* **What is being asked**
Retype the records below exactly as they stand, but with no images.

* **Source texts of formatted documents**
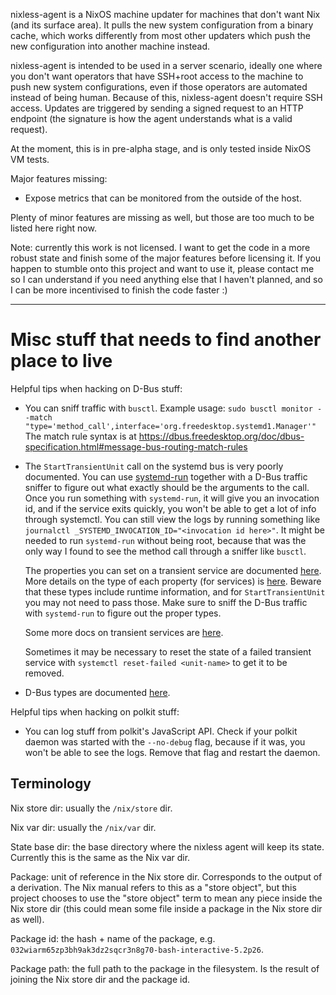 nixless-agent is a NixOS machine updater for machines that don't want Nix (and its surface area).
It pulls the new system configuration from a binary cache, which works differently from most other updaters which push the new configuration into another machine instead.

nixless-agent is intended to be used in a server scenario, ideally one where you don't want operators that have SSH+root access to the machine to push new system configurations, even if those operators are automated instead of being human.
Because of this, nixless-agent doesn't require SSH access.
Updates are triggered by sending a signed request to an HTTP endpoint (the signature is how the agent understands what is a valid request).

At the moment, this is in pre-alpha stage, and is only tested inside NixOS VM tests.

Major features missing:

- Expose metrics that can be monitored from the outside of the host.

Plenty of minor features are missing as well, but those are too much to be listed here right now.

Note: currently this work is not licensed.
I want to get the code in a more robust state and finish some of the major features before licensing it.
If you happen to stumble onto this project and want to use it, please contact me so I can understand if you need anything else that I haven't planned, and so I can be more incentivised to finish the code faster :)

---

# Misc stuff that needs to find another place to live

Helpful tips when hacking on D-Bus stuff:

- You can sniff traffic with `busctl`.
  Example usage: `sudo busctl monitor --match "type='method_call',interface='org.freedesktop.systemd1.Manager'"`
  The match rule syntax is at https://dbus.freedesktop.org/doc/dbus-specification.html#message-bus-routing-match-rules
- The `StartTransientUnit` call on the systemd bus is very poorly documented.
  You can use [systemd-run](https://www.freedesktop.org/software/systemd/man/latest/systemd-run.html) together with a D-Bus traffic sniffer to figure out what exactly should be the arguments to the call.
  Once you run something with `systemd-run`, it will give you an invocation id, and if the service exits quickly, you won't be able to get a lot of info through systemctl.
  You can still view the logs by running something like `journalctl _SYSTEMD_INVOCATION_ID="<invocation id here>"`.
  It might be needed to run `systemd-run` without being root, because that was the only way I found to see the method call through a sniffer like `busctl`.

  The properties you can set on a transient service are documented [here](https://systemd.io/TRANSIENT-SETTINGS/).
  More details on the type of each property (for services) is [here](https://www.freedesktop.org/software/systemd/man/latest/org.freedesktop.systemd1.html#Properties2).
  Beware that these types include runtime information, and for `StartTransientUnit` you may not need to pass those.
  Make sure to sniff the D-Bus traffic with `systemd-run` to figure out the proper types.

  Some more docs on transient services are [here](https://systemd.io/CONTROL_GROUP_INTERFACE/#creating-and-starting).

  Sometimes it may be necessary to reset the state of a failed transient service with `systemctl reset-failed <unit-name>` to get it to be removed.

- D-Bus types are documented [here](https://dbus.freedesktop.org/doc/dbus-specification.html#type-system).

Helpful tips when hacking on polkit stuff:

- You can log stuff from polkit's JavaScript API.
  Check if your polkit daemon was started with the `--no-debug` flag, because if it was, you won't be able to see the logs.
  Remove that flag and restart the daemon.

## Terminology

Nix store dir: usually the `/nix/store` dir.

Nix var dir: usually the `/nix/var` dir.

State base dir: the base directory where the nixless agent will keep its state. Currently this is the same as the Nix var dir.

Package: unit of reference in the Nix store dir. Corresponds to the output of a derivation. The Nix manual refers to this as a "store object", but this project chooses to use the "store object" term to mean any piece inside the Nix store dir (this could mean some file inside a package in the Nix store dir as well).

Package id: the hash + name of the package, e.g. `032wiarm65zp3bh9ak3dz2sqcr3n8g70-bash-interactive-5.2p26`.

Package path: the full path to the package in the filesystem. Is the result of joining the Nix store dir and the package id.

* **Task output**
 nixless-agent is a NixOS machine updater for machines that don't want Nix (and its surface area).
It pulls the new system configuration from a binary cache, which works differently from most other updaters which push the new configuration into another machine instead.

nixless-agent is intended to be used in a server scenario, ideally one where you don't want operators that have SSH+root access to the machine to push new system configurations, even if those operators are automated instead of being human.
Because of this, nixless-agent doesn't require SSH access.
Updates are triggered by sending a signed request to an HTTP endpoint (the signature is how the agent understands what is a valid request).

At the moment, this is in pre-alpha stage, and is only tested inside NixOS VM tests.

Major features missing:

- Expose metrics that can be monitored from the outside of the host.

Plenty of minor features are missing as well, but those are too much to be listed here right now.

Note: currently this work is not licensed.
I want to get the code in a more robust state and finish some of the major features before licensing it.
If you happen to stumble onto this project and want to use it, please contact me so I can understand if you need anything else that I haven't planned, and so I can be more incentivised to finish the code faster :)

---

# Misc stuff that needs to find another place to live

Helpful tips when hacking on D-Bus stuff:

- You can sniff traffic with `busctl`.
  Example usage: `sudo busctl monitor --match "type='method_call',interface='org.freedesktop.systemd1.Manager'"`
  The match rule syntax is at https://dbus.freedesktop.org/doc/dbus-specification.html#message-bus-routing-match-rules
- The `StartTransientUnit` call on the systemd bus is very poorly documented.
  You can use [systemd-run](https://www.freedesktop.org/software/systemd/man/latest/systemd-run.html) together with a D-Bus traffic sniffer to figure out what exactly should be the arguments to the call.
  Once you run something with `systemd-run`, it will give you an invocation id, and if the service exits quickly, you won't be able to get a lot of info through systemctl.
  You can still view the logs by running something like `journalctl _SYSTEMD_INVOCATION_ID="<invocation id here>"`.
  It might be needed to run `systemd-run` without being root, because that was the only way I found to see the method call through a sniffer like `busctl`.

  The properties you can set on a transient service are documented [here](https://systemd.io/TRANSIENT-SETTINGS/).
  More details on the type of each property (for services) is [here](https://www.freedesktop.org/software/systemd/man/latest/org.freedesktop.systemd1.html#Properties2).
  Beware that these types include runtime information, and for `StartTransientUnit` you may not need to pass those.
  Make sure to sniff the D-Bus traffic with `systemd-run` to figure out the proper types.

  Some more docs on transient services are [here](https://systemd.io/CONTROL_GROUP_INTERFACE/#creating-and-starting).

  Sometimes it may be necessary to reset the state of a failed transient service with `systemctl reset-failed <unit-name>` to get it to be removed.

- D-Bus types are documented [here](https://dbus.freedesktop.org/doc/dbus-specification.html#type-system).

Helpful tips when hacking on polkit stuff:

- You can log stuff from polkit's JavaScript API.
  Check if your polkit daemon was started with the `--no-debug` flag, because if it was, you won't be able to see the logs.
  Remove that flag and restart the daemon.

## Terminology

Nix store dir: usually the `/nix/store` dir.

Nix var dir: usually the `/nix/var` dir.

State base dir: the base directory where the nixless agent will keep its state. Currently this is the same as the Nix var dir.

Package: unit of reference in the Nix store dir. Corresponds to the output of a derivation. The Nix manual refers to this as a "store object", but this project chooses to use the "store object" term to mean any piece inside the Nix store dir (this could mean some file inside a package in the Nix store dir as well).

Package id: the hash + name of the package, e.g. `032wiarm65zp3bh9ak3dz2sqcr3n8g70-bash-interactive-5.2p26`.

Package path: the full path to the package in the filesystem. Is the result of joining the Nix store dir and the package id.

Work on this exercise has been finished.